------ Dataset entries ------

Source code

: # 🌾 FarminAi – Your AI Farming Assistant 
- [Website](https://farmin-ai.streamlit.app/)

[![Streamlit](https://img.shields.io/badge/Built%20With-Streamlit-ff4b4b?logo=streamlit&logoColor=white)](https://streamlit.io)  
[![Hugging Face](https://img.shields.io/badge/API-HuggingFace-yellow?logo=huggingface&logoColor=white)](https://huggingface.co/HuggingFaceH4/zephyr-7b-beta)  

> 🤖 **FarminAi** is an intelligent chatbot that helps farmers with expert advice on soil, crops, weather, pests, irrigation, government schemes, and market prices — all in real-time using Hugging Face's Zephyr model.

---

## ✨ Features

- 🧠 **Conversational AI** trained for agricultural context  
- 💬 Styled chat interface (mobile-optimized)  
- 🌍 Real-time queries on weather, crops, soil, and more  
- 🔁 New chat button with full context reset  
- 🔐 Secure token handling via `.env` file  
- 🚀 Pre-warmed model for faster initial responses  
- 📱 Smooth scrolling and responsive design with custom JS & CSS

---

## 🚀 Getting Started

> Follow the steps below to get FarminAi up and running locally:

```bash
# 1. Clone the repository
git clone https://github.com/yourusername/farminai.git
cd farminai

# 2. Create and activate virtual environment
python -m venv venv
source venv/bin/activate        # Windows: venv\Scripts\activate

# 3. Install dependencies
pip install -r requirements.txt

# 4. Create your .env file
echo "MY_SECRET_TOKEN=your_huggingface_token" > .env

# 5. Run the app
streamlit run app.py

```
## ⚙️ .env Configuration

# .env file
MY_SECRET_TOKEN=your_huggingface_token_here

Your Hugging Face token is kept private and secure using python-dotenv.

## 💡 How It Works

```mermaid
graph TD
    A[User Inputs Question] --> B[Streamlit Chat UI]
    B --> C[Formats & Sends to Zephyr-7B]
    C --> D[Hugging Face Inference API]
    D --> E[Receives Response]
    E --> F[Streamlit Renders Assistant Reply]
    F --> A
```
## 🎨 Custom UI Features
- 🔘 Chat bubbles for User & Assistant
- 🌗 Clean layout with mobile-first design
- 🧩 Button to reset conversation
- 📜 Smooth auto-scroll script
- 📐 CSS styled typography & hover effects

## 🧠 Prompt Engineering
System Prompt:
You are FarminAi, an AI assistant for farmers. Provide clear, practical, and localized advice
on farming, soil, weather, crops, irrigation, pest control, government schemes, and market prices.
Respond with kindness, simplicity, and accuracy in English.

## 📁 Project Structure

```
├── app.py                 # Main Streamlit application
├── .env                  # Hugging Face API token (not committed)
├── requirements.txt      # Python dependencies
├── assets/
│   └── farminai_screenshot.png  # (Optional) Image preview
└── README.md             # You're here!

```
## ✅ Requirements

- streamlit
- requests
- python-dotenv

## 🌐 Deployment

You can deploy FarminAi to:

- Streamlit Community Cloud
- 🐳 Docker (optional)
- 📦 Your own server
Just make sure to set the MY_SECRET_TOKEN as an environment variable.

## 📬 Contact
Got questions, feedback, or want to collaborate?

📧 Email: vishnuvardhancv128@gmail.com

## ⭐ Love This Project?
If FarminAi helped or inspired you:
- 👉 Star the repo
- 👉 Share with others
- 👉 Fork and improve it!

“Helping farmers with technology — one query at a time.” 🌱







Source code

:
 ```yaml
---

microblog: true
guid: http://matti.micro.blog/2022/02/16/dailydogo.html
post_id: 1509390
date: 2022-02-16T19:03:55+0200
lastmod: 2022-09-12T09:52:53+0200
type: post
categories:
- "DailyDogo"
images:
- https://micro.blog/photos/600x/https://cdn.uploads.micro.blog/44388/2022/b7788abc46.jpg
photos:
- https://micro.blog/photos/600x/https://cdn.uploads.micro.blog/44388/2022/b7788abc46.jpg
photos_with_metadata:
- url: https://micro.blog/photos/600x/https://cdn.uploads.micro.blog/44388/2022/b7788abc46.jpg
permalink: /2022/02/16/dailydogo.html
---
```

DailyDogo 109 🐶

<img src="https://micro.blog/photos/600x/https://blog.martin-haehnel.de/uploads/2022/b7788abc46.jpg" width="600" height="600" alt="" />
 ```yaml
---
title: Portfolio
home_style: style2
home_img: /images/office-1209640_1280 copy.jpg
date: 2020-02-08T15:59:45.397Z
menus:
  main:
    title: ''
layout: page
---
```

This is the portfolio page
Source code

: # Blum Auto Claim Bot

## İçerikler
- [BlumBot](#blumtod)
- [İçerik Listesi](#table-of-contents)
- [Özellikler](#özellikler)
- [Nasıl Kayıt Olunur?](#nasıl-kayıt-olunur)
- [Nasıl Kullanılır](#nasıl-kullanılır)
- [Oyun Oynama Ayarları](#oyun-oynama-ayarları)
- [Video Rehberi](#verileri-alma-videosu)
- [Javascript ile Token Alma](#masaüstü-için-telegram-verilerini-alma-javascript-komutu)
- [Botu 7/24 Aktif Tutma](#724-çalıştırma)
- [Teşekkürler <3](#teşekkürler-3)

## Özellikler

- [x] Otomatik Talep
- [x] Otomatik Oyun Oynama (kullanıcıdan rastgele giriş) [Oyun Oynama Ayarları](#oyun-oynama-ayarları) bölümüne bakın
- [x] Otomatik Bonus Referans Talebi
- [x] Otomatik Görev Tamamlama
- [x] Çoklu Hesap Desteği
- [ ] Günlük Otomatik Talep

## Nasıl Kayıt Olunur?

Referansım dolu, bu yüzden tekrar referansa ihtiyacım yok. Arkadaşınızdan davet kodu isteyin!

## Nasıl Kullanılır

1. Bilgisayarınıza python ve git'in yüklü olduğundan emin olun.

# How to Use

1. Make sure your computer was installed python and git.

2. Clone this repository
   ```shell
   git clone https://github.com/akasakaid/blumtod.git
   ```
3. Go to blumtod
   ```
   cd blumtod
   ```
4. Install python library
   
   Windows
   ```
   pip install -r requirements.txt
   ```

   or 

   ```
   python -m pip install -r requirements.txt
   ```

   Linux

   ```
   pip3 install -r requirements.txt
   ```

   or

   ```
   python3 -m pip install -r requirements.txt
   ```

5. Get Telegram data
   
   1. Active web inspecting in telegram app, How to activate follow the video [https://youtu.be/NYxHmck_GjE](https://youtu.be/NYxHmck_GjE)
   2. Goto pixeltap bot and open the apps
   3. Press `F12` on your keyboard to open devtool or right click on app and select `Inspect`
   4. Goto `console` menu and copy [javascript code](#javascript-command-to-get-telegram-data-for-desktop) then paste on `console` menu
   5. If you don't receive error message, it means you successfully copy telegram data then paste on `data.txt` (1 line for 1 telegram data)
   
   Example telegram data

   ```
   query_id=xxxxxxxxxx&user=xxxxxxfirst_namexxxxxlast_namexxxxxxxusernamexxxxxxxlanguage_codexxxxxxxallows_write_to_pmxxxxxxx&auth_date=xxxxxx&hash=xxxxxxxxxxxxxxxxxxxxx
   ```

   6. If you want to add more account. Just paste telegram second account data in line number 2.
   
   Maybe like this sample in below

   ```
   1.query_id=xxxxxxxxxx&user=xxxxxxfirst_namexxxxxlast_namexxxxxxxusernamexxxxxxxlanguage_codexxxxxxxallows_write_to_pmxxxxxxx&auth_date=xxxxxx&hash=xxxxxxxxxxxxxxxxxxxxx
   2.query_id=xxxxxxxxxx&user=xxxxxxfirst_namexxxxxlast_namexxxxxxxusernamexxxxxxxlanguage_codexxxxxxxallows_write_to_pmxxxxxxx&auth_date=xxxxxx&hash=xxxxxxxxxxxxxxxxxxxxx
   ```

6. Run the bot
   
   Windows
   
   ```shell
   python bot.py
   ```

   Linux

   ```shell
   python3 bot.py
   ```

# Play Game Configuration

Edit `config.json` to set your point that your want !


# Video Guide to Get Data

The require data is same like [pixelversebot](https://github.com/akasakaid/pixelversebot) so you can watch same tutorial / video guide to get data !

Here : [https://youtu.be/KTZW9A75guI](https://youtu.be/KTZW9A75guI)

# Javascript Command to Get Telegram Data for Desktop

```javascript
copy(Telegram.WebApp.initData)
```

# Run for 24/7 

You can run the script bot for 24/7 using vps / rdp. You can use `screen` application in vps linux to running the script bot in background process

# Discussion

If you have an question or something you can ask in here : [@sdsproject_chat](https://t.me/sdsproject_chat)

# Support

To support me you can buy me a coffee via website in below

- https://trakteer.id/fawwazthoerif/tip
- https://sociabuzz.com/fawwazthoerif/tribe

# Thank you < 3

------

▶ _Task details_:
A single number is the whole answer: the tally of lines above that contain "ayarları".

▶ _Reply to the exercise_:
2